● **ABOUT THIS TASK**: Each entry needs to be restated exactly as written.

● **SUPPLIED RECORDS**:
BEGIN

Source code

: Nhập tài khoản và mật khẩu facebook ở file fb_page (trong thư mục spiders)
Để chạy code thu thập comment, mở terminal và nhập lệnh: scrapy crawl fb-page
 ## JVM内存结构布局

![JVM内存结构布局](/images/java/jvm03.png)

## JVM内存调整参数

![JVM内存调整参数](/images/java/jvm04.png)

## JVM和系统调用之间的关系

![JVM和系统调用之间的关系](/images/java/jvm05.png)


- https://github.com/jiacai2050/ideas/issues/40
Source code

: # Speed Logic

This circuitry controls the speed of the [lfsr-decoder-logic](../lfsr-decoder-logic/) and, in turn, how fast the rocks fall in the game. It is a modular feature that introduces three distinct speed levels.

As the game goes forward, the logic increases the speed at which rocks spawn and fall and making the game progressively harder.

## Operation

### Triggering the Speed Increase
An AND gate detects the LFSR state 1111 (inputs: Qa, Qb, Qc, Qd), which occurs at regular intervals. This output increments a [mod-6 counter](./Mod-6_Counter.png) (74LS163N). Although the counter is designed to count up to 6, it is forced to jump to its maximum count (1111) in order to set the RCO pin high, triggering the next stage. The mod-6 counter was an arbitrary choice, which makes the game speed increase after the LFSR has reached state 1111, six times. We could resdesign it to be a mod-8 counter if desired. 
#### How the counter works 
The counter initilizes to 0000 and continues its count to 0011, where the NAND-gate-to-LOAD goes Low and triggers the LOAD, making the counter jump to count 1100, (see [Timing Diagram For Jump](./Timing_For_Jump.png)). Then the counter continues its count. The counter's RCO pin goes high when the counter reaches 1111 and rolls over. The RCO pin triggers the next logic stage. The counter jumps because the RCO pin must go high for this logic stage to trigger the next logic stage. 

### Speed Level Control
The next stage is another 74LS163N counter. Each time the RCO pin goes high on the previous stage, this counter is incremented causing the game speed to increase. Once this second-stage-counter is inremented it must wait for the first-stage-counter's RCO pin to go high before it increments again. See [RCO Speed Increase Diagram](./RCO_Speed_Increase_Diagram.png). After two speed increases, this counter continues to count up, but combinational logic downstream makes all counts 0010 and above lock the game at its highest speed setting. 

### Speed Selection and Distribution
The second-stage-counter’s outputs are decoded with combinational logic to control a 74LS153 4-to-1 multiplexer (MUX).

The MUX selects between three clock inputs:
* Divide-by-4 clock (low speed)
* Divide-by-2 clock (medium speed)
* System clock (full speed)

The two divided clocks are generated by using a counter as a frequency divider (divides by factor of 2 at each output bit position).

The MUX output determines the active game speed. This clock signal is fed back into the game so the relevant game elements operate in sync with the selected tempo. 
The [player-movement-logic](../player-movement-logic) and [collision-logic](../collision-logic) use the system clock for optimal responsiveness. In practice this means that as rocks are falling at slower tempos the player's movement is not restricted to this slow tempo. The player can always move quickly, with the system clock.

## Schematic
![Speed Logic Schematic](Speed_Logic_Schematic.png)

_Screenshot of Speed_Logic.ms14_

END

● **SOLUTION FOR THIS EXERCISE**:
Source code

: Nhập tài khoản và mật khẩu facebook ở file fb_page (trong thư mục spiders)
Để chạy code thu thập comment, mở terminal và nhập lệnh: scrapy crawl fb-page
 ## JVM内存结构布局

![JVM内存结构布局](/images/java/jvm03.png)

## JVM内存调整参数

![JVM内存调整参数](/images/java/jvm04.png)

## JVM和系统调用之间的关系

![JVM和系统调用之间的关系](/images/java/jvm05.png)


- https://github.com/jiacai2050/ideas/issues/40
Source code

: # Speed Logic

This circuitry controls the speed of the [lfsr-decoder-logic](../lfsr-decoder-logic/) and, in turn, how fast the rocks fall in the game. It is a modular feature that introduces three distinct speed levels.

As the game goes forward, the logic increases the speed at which rocks spawn and fall and making the game progressively harder.

## Operation

### Triggering the Speed Increase
An AND gate detects the LFSR state 1111 (inputs: Qa, Qb, Qc, Qd), which occurs at regular intervals. This output increments a [mod-6 counter](./Mod-6_Counter.png) (74LS163N). Although the counter is designed to count up to 6, it is forced to jump to its maximum count (1111) in order to set the RCO pin high, triggering the next stage. The mod-6 counter was an arbitrary choice, which makes the game speed increase after the LFSR has reached state 1111, six times. We could resdesign it to be a mod-8 counter if desired. 
#### How the counter works 
The counter initilizes to 0000 and continues its count to 0011, where the NAND-gate-to-LOAD goes Low and triggers the LOAD, making the counter jump to count 1100, (see [Timing Diagram For Jump](./Timing_For_Jump.png)). Then the counter continues its count. The counter's RCO pin goes high when the counter reaches 1111 and rolls over. The RCO pin triggers the next logic stage. The counter jumps because the RCO pin must go high for this logic stage to trigger the next logic stage. 

### Speed Level Control
The next stage is another 74LS163N counter. Each time the RCO pin goes high on the previous stage, this counter is incremented causing the game speed to increase. Once this second-stage-counter is inremented it must wait for the first-stage-counter's RCO pin to go high before it increments again. See [RCO Speed Increase Diagram](./RCO_Speed_Increase_Diagram.png). After two speed increases, this counter continues to count up, but combinational logic downstream makes all counts 0010 and above lock the game at its highest speed setting. 

### Speed Selection and Distribution
The second-stage-counter’s outputs are decoded with combinational logic to control a 74LS153 4-to-1 multiplexer (MUX).

The MUX selects between three clock inputs:
* Divide-by-4 clock (low speed)
* Divide-by-2 clock (medium speed)
* System clock (full speed)

The two divided clocks are generated by using a counter as a frequency divider (divides by factor of 2 at each output bit position).

The MUX output determines the active game speed. This clock signal is fed back into the game so the relevant game elements operate in sync with the selected tempo. 
The [player-movement-logic](../player-movement-logic) and [collision-logic](../collision-logic) use the system clock for optimal responsiveness. In practice this means that as rocks are falling at slower tempos the player's movement is not restricted to this slow tempo. The player can always move quickly, with the system clock.

## Schematic
![Speed Logic Schematic](Speed_Logic_Schematic.png)

_Screenshot of Speed_Logic.ms14_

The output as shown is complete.